LYFT you know you aweful sneaky... Trying to slip a FedEx forum run in by auto adding it to my que when I couldn't refuse it...

All the while Uber was paying the equivalent of 3-5x surge... and you thought we were gonna take that ride for chump change... well thanks to you your customer was left collecting dust on the curb outside the forum praying for another gullible driver to take his $10 pitance ride... it wasn't me.....nope I instead took a surge ride and got paid $18.37 to go 1.68 miles... Not even to mention the other 4 surge rides I caught after this one...

And shame on you for not allowing me to just cancel it for the rider.... That's a new low even for you guys...the app kept giving me an error when tryi g to cancel the added ride... 

LYFT seems to be writing the playbook on how to go out of business in the quickest way possible....


----------



## Hooray5Stars (Oct 28, 2019)

App error maybe?
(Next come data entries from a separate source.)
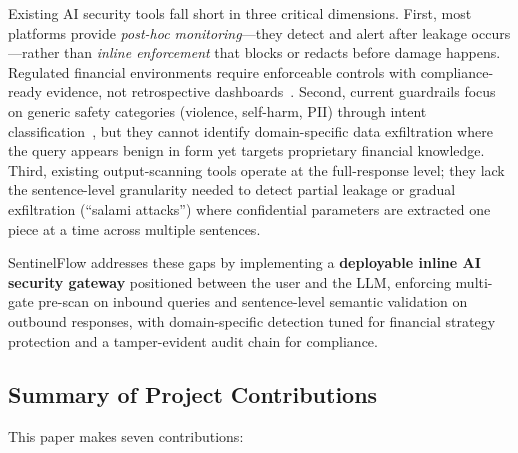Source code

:\documentclass[journal]{IEEEtran}
\begin{document}
Existing AI security tools fall short in three critical dimensions. First, most platforms provide \textit{post-hoc monitoring}---they detect and alert after leakage occurs---rather than \textit{inline enforcement} that blocks or redacts before damage happens. Regulated financial environments require enforceable controls with compliance-ready evidence, not retrospective dashboards~\cite{nist_ai_rmf, nist_ai_600_1}. Second, current guardrails focus on generic safety categories (violence, self-harm, PII) through intent classification~\cite{llama_guard, ms_prompt_shields}, but they cannot identify domain-specific data exfiltration where the query appears benign in form yet targets proprietary financial knowledge. Third, existing output-scanning tools operate at the full-response level; they lack the sentence-level granularity needed to detect partial leakage or gradual exfiltration (``salami attacks'') where confidential parameters are extracted one piece at a time across multiple sentences.

SentinelFlow addresses these gaps by implementing a \textbf{deployable inline AI security gateway} positioned between the user and the LLM, enforcing multi-gate pre-scan on inbound queries and sentence-level semantic validation on outbound responses, with domain-specific detection tuned for financial strategy protection and a tamper-evident audit chain for compliance.

\subsection{Summary of Project Contributions}
This paper makes seven contributions:
\end{document}
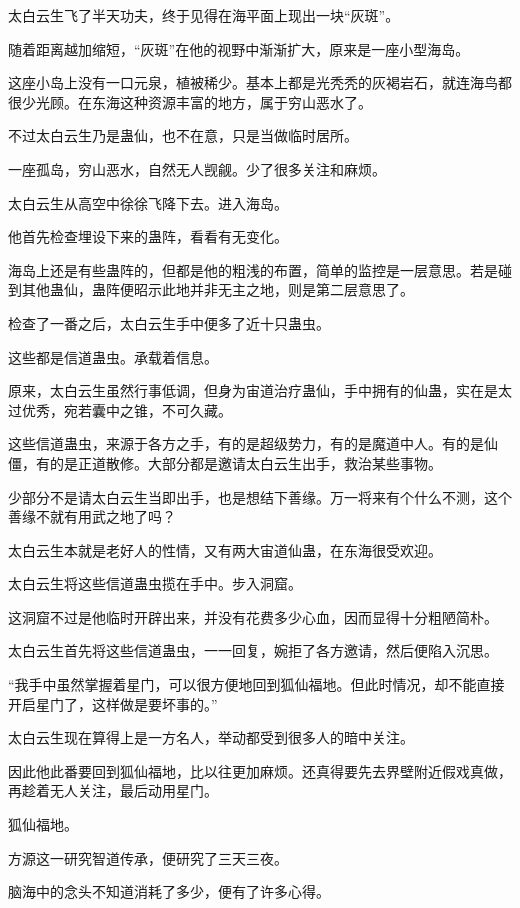 \begin{this_body}
太白云生飞了半天功夫，终于见得在海平面上现出一块“灰斑”。

随着距离越加缩短，“灰斑”在他的视野中渐渐扩大，原来是一座小型海岛。

这座小岛上没有一口元泉，植被稀少。基本上都是光秃秃的灰褐岩石，就连海鸟都很少光顾。在东海这种资源丰富的地方，属于穷山恶水了。

不过太白云生乃是蛊仙，也不在意，只是当做临时居所。

一座孤岛，穷山恶水，自然无人觊觎。少了很多关注和麻烦。

太白云生从高空中徐徐飞降下去。进入海岛。

他首先检查埋设下来的蛊阵，看看有无变化。

海岛上还是有些蛊阵的，但都是他的粗浅的布置，简单的监控是一层意思。若是碰到其他蛊仙，蛊阵便昭示此地并非无主之地，则是第二层意思了。

检查了一番之后，太白云生手中便多了近十只蛊虫。

这些都是信道蛊虫。承载着信息。

原来，太白云生虽然行事低调，但身为宙道治疗蛊仙，手中拥有的仙蛊，实在是太过优秀，宛若囊中之锥，不可久藏。

这些信道蛊虫，来源于各方之手，有的是超级势力，有的是魔道中人。有的是仙僵，有的是正道散修。大部分都是邀请太白云生出手，救治某些事物。

少部分不是请太白云生当即出手，也是想结下善缘。万一将来有个什么不测，这个善缘不就有用武之地了吗？

太白云生本就是老好人的性情，又有两大宙道仙蛊，在东海很受欢迎。

太白云生将这些信道蛊虫揽在手中。步入洞窟。

这洞窟不过是他临时开辟出来，并没有花费多少心血，因而显得十分粗陋简朴。

太白云生首先将这些信道蛊虫，一一回复，婉拒了各方邀请，然后便陷入沉思。

“我手中虽然掌握着星门，可以很方便地回到狐仙福地。但此时情况，却不能直接开启星门了，这样做是要坏事的。”

太白云生现在算得上是一方名人，举动都受到很多人的暗中关注。

因此他此番要回到狐仙福地，比以往更加麻烦。还真得要先去界壁附近假戏真做，再趁着无人关注，最后动用星门。

狐仙福地。

方源这一研究智道传承，便研究了三天三夜。

脑海中的念头不知道消耗了多少，便有了许多心得。


\end{this_body}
Or are they really not letting you decline rides out of your queue anymore? And you know you can turn that feature off, right? Mine's off, don't dump things in my queue I didn't have a chance to look at first.


----------



## Leea (Dec 18, 2017)

Dekero said:


> LYFT you know you aweful sneaky... Trying to slip a FedEx forum run in by auto adding it to my que when I couldn't refuse it...
> 
> All the while Uber was paying the equivalent of 3-5x surge... and you thought we were gonna take that ride for chump change... well thanks to you your customer was left collecting dust on the curb outside the forum praying for another gullible driver to take his $10 pitance ride... it wasn't me.....nope I instead took a surge ride and got paid $18.37 to go 1.68 miles... Not even to mention the other 4 surge rides I caught after this one...
> 
> ...


God I love how he posted the screenshots to prove his statement. I shouldn't need proof but I'm just so skeptical these days. You did the right thing leaving the Lyft customer. And yeah that was pretty dirty of Lyft


----------



## Coolpad_24 (Jun 18, 2019)

How is it driving Uber/Lyft in Memphis?


----------



## Dekero (Sep 24, 2019)

Coolpad_24 said:


> How is it driving Uber/Lyft in Memphis?
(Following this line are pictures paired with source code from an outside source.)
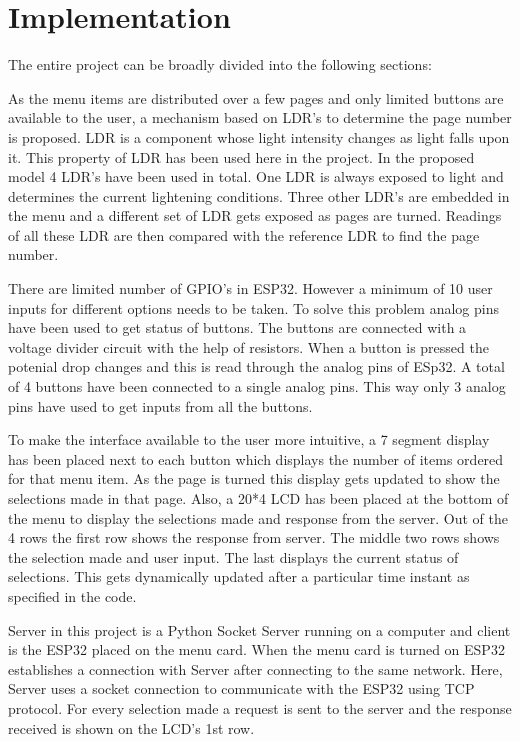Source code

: \documentclass[12pt,a4paper]{article}
\begin{document}
		\section{Implementation}
		The entire project can be broadly divided into the following sections:
		\begin{info}
		As the menu items are distributed over a few pages and only limited buttons are available to the user, a mechanism based on LDR's to determine the page number is proposed. LDR is a component whose light intensity changes as light falls upon it. This property of LDR has been used here in the project. In the proposed model 4 LDR's have been used in total. One LDR is always exposed to light and determines the current lightening conditions. Three other LDR's are embedded in the menu and a different set of LDR gets exposed as pages are turned. Readings of all these LDR are then compared with the reference LDR to find the page number.
		
		\end{info}
		\begin{info}
		There are limited number of GPIO's in ESP32. However a minimum of 10 user inputs for different options needs to be taken. To solve this problem analog pins have been used to get status of buttons. The buttons are connected with a voltage divider circuit with the help of resistors. When a button is pressed the potenial drop changes and this is read through the analog pins of ESp32. A total of 4 buttons have been connected to a single analog pins. This way only 3 analog pins have used to get inputs from all the buttons.
		
		\end{info}
		\begin{info}
		To make the interface available to the user more intuitive, a 7 segment display has been placed next to each button which displays the number of items ordered for that menu item. As the page is turned this display gets updated to show  the selections made in that page. Also, a 20*4 LCD has been placed at the bottom of the menu to display the selections made and response from the server. Out of the 4 rows the first row shows the response from server. The middle two rows shows the selection made and user input. The last displays the current status of selections. This gets dynamically updated after a particular time instant as specified in the code.
		\end{info}
		\begin{info}
		Server in this project is a Python Socket Server running on a computer and client is the ESP32 placed on the menu card. When the menu card is turned on ESP32 establishes a connection with Server after connecting to the same network. Here, Server uses a socket connection to communicate with the ESP32 using TCP protocol. For every selection made a request is sent to the server and the response received is shown on the LCD's 1st row.
		
		\end{info}
		
\end{document}
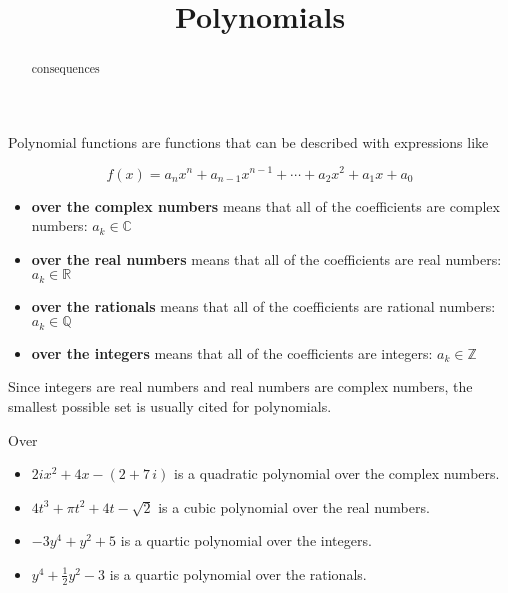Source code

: \documentclass{ximera}
\title{Polynomials}
\begin{document}
\begin{abstract}
consequences
\end{abstract}
\maketitle




Polynomial functions are functions that can be described with expressions like

\[   f(x) = a_n x^n + a_{n-1} x^{n-1} + \cdots + a_2 x^2 + a_1 x + a_0     \]


\begin{itemize}
\item \textbf{over the complex numbers} means that all of the coefficients are complex numbers:   $a_k \in \mathbb{C}$
\item \textbf{over the real numbers} means that all of the coefficients are real numbers:   $a_k \in \mathbb{R}$
\item \textbf{over the rationals} means that all of the coefficients are rational numbers:   $a_k \in \mathbb{Q}$
\item \textbf{over the integers} means that all of the coefficients are integers:   $a_k \in \mathbb{Z}$
\end{itemize}



Since integers are real numbers and real numbers are complex numbers, the smallest possible set is usually cited for polynomials.



\begin{example}  Over


\begin{itemize}
\item $2i x^2 + 4 x - (2 + 7 \,i)$ is a quadratic polynomial over the complex numbers.

\item $4 t^3 + \pi t^2 + 4 t - \sqrt{2}$ is a cubic polynomial over the real numbers.

\item $-3 y^4 +  y^2 + 5$ is a quartic polynomial over the integers.

\item $ y^4 +  \frac{1}{2} y^2 - 3$ is a quartic polynomial over the rationals.
\end{itemize}




\end{example}
\end{document}
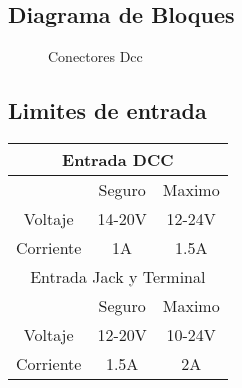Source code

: 

\subsection{Diagrama de Bloques}
\begin{figure}[H]
    \centering
    
    \caption{Conectores Dcc}
    \label{fig:BlockDiagrama}
\end{figure}



\subsection{Limites de entrada}
\begin{center}
    \begin{tabular}{ c c c }
        \multicolumn{3}{c}{Entrada DCC} \\ \hline
      & Seguro & Maximo \\ 
     Voltaje & 14-20V & 12-24V \\  
     Corriente & 1A & 1.5A \\
     [1ex] 
     \multicolumn{3}{c}{Entrada Jack y Terminal} \\ \hline
     & Seguro & Maximo \\ 
     Voltaje & 12-20V & 10-24V \\  
     Corriente & 1.5A & 2A \\ \hline
    
    \end{tabular}
\end{center}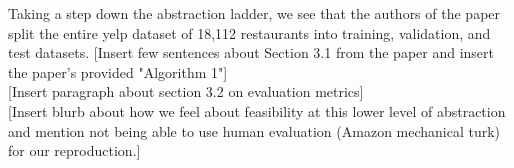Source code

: \documentclass{article}
\begin{document}
    Taking a step down the abstraction ladder, we see that the authors of the paper split the entire yelp dataset of 18,112 restaurants into training, validation, and test datasets.
    [Insert few sentences about Section 3.1 from the paper and insert the paper's provided "Algorithm 1"] \\

    [Insert paragraph about section 3.2 on evaluation metrics] \\

    [Insert blurb about how we feel about feasibility at this lower level of abstraction and mention not being able to use human evaluation (Amazon mechanical turk) for our reproduction.]

    
\end{document}
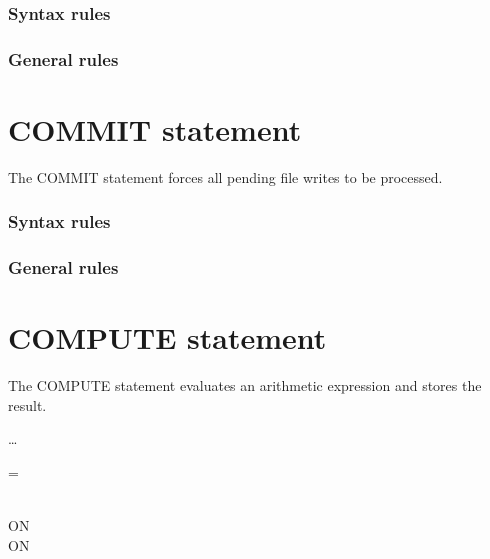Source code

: \begin{syntax}[\miscextcolour]
\end{syntax}

\subsubsection{Syntax rules}

\subsubsection{General rules}

\section{COMMIT statement}

The COMMIT statement forces all pending file writes to be processed.

\begin{syntax}[\miscextcolour]
\end{syntax}

\subsubsection{Syntax rules}

\subsubsection{General rules}

\section{COMPUTE statement}

The COMPUTE statement evaluates an arithmetic expression and stores the result.

\begin{syntax}
  \begin{1=}
    \identifier
    \begin{0-1}
    \end{0-1}
  \end{1=} \ldots
  \begin{1=}
    = \\
     \\
  \end{1=}
  \arithmeticexpression

  \begin{0+}
    ON   \imperativestatement \\
     ON   \imperativestatement
  \end{0+}

  \begin{0-1}
  \end{0-1}
\end{syntax}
I have been doing it for about 18+ months. I have to say I have literally quit doing Lyft since they are no longer paying the surge rates they are charging the passengers. And thus screwing us... And it never fails when I take a Lyft ride I end up missing out on a strong Uber surge.

I have continued to learn the cycles this city takes... For instance...it almost always surges into the double digits downtown from 9pm-11pm, and again for around 12:30-1:30ish. Being down there with the app off and waiting till it peaks and then logging in is where the money is. There are a lot of little nuances like that ..that will greatly impact your income here...can't give all my secrets out... But I will say learning the surge cycles here is key.. other wise your chasing base rates all day.... I exceeded $200 in 3 hours due to surge just last nite. That's working smarter....

Good luck.


----------



## DriverMark (Jan 22, 2018)

We have the option here to decline auto-adds from Lyft now. But I guess it's not nation wide?



Dekero said:


> And shame on you for not allowing me to just cancel it for the rider.... That's a new low even for you guys...the app kept giving me an error when tryi g to cancel the added ride...
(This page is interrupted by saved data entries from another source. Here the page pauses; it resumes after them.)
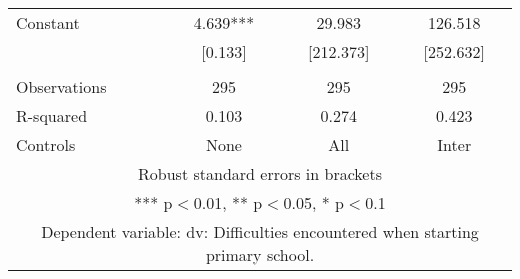 \begin{tabular}{lccc}
Constant & 4.639*** & 29.983 & 126.518 \\
 & [0.133] & [212.373] & [252.632] \\
 &  &  &  \\
Observations & 295 & 295 & 295 \\
R-squared & 0.103 & 0.274 & 0.423 \\
 Controls & None & All & Inter \\ \hline
\multicolumn{4}{c}{ Robust standard errors in brackets} \\
\multicolumn{4}{c}{ *** p$<$0.01, ** p$<$0.05, * p$<$0.1} \\
\multicolumn{4}{c}{ Dependent variable: dv: Difficulties encountered when starting primary school.} \\
\end{tabular}

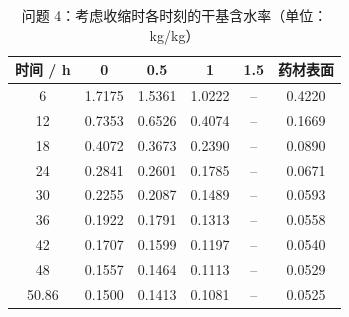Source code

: \begin{table}[htbp]
\centering
\caption{问题 4：考虑收缩时各时刻的干基含水率（单位：kg/kg）}
\label{table_06_p4_moisture}
\begin{tabular}{cccccc}
\toprule
时间 / h & 0 & 0.5 & 1 & 1.5 & 药材表面 \\
\midrule
6 & 1.7175 & 1.5361 & 1.0222 & -- & 0.4220 \\
12 & 0.7353 & 0.6526 & 0.4074 & -- & 0.1669 \\
18 & 0.4072 & 0.3673 & 0.2390 & -- & 0.0890 \\
24 & 0.2841 & 0.2601 & 0.1785 & -- & 0.0671 \\
30 & 0.2255 & 0.2087 & 0.1489 & -- & 0.0593 \\
36 & 0.1922 & 0.1791 & 0.1313 & -- & 0.0558 \\
42 & 0.1707 & 0.1599 & 0.1197 & -- & 0.0540 \\
48 & 0.1557 & 0.1464 & 0.1113 & -- & 0.0529 \\
50.86 & 0.1500 & 0.1413 & 0.1081 & -- & 0.0525 \\
\bottomrule
\end{tabular}
\end{table}
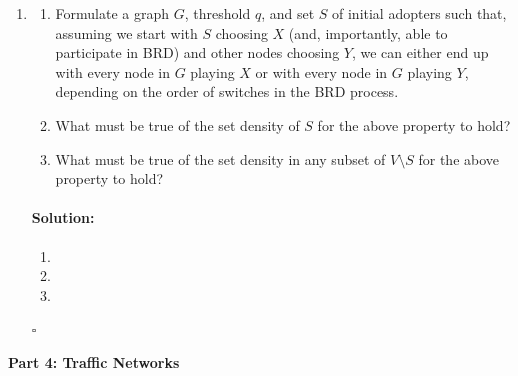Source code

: \documentclass[11pt,letterpaper]{article}
\newif \iftemplate \templatetrue
\newenvironment{solution}{\paragraph{Solution:}}{\hfill$\square$}
\theoremstyle{definition}
\begin{document}
\begin{enumerate}
\item 
\begin{enumerate}
\item Formulate a graph $G$, threshold $q$, and set $S$ of initial adopters such that, assuming we start with $S$ choosing $X$ (and, importantly, able to participate in BRD) and other nodes choosing $Y$, we can either end up with every node in $G$ playing $X$ or with every node in $G$ playing $Y$, depending on the order of switches in the BRD process.
\item What must be true of the set density of $S$ for the above property to hold?
\item What must be true of the set density in any subset of $V \setminus S$ for the above property to hold?
\end{enumerate}
\iftemplate
\begin{solution}
\begin{enumerate}[label=(\alph*)]
\item 
\item 
\item
\end{enumerate}
\end{solution}
\newpage
\fi
\end{enumerate}


\noindent
{\Large\textbf{Part 4: Traffic Networks}\par}
\end{document}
This happened to me last week, or sometime recent. I had a Lyft I wanted to cancel, and kept giving me a "network error". I took a better Uber ride, which was on my other phone. I eventually turn off the phone with Lyft on it. I've been wondering if that "network error" would have magically gone away had I arrived and picked up that customer.

When I turned on my phone and opened Lyft, the PAX had eventually cancelled.


----------



## Coolpad_24 (Jun 18, 2019)

Dekero said:


> I have been doing it for about 18+ months. I have to say I have literally quit doing Lyft since they are no longer paying the surge rates they are charging the passengers. And thus screwing us... And it never fails when I take a Lyft ride I end up missing out on a strong Uber surge.
> 
> I have continued to learn the cycles this city takes... For instance...it almost always surges into the double digits downtown from 9pm-11pm, and again for around 12:30-1:30ish. Being down there with the app off and waiting till it peaks and then logging in is where the money is. There are a lot of little nuances like that ..that will greatly impact your income here...can't give all my secrets out... But I will say learning the surge cycles here is key.. other wise your chasing base rates all day.... I exceeded $200 in 3 hours due to surge just last nite. That's working smarter....
> 
> ...


----------